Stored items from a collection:

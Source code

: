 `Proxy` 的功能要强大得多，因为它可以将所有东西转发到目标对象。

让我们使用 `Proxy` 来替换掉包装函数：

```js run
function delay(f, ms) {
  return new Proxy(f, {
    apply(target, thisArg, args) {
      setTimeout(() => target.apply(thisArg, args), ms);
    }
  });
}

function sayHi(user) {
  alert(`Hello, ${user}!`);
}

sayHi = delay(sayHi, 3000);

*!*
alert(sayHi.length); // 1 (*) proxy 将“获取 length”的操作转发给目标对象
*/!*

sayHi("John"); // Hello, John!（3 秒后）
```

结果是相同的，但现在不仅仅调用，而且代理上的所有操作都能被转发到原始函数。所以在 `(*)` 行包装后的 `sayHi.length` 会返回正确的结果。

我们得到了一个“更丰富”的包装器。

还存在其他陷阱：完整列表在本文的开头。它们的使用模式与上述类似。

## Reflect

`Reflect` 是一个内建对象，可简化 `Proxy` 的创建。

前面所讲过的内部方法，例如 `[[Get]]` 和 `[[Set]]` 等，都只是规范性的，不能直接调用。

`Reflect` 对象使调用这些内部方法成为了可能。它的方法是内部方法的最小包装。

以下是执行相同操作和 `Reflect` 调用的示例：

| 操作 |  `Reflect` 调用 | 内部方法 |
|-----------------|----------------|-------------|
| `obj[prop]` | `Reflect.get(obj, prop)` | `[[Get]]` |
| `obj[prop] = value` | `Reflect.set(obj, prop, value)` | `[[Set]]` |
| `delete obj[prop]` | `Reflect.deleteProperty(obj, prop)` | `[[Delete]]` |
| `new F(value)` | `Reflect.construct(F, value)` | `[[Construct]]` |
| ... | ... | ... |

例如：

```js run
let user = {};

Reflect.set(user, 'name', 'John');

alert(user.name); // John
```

• **What to produce**
Every entry must be duplicated exactly as it was written.

• **Response to the task**
Source code

: `Proxy` 的功能要强大得多，因为它可以将所有东西转发到目标对象。

让我们使用 `Proxy` 来替换掉包装函数：

```js run
function delay(f, ms) {
  return new Proxy(f, {
    apply(target, thisArg, args) {
      setTimeout(() => target.apply(thisArg, args), ms);
    }
  });
}

function sayHi(user) {
  alert(`Hello, ${user}!`);
}

sayHi = delay(sayHi, 3000);

*!*
alert(sayHi.length); // 1 (*) proxy 将“获取 length”的操作转发给目标对象
*/!*

sayHi("John"); // Hello, John!（3 秒后）
```

结果是相同的，但现在不仅仅调用，而且代理上的所有操作都能被转发到原始函数。所以在 `(*)` 行包装后的 `sayHi.length` 会返回正确的结果。

我们得到了一个“更丰富”的包装器。

还存在其他陷阱：完整列表在本文的开头。它们的使用模式与上述类似。

## Reflect

`Reflect` 是一个内建对象，可简化 `Proxy` 的创建。

前面所讲过的内部方法，例如 `[[Get]]` 和 `[[Set]]` 等，都只是规范性的，不能直接调用。

`Reflect` 对象使调用这些内部方法成为了可能。它的方法是内部方法的最小包装。

以下是执行相同操作和 `Reflect` 调用的示例：

| 操作 |  `Reflect` 调用 | 内部方法 |
|-----------------|----------------|-------------|
| `obj[prop]` | `Reflect.get(obj, prop)` | `[[Get]]` |
| `obj[prop] = value` | `Reflect.set(obj, prop, value)` | `[[Set]]` |
| `delete obj[prop]` | `Reflect.deleteProperty(obj, prop)` | `[[Delete]]` |
| `new F(value)` | `Reflect.construct(F, value)` | `[[Construct]]` |
| ... | ... | ... |

例如：

```js run
let user = {};

Reflect.set(user, 'name', 'John');

alert(user.name); // John
```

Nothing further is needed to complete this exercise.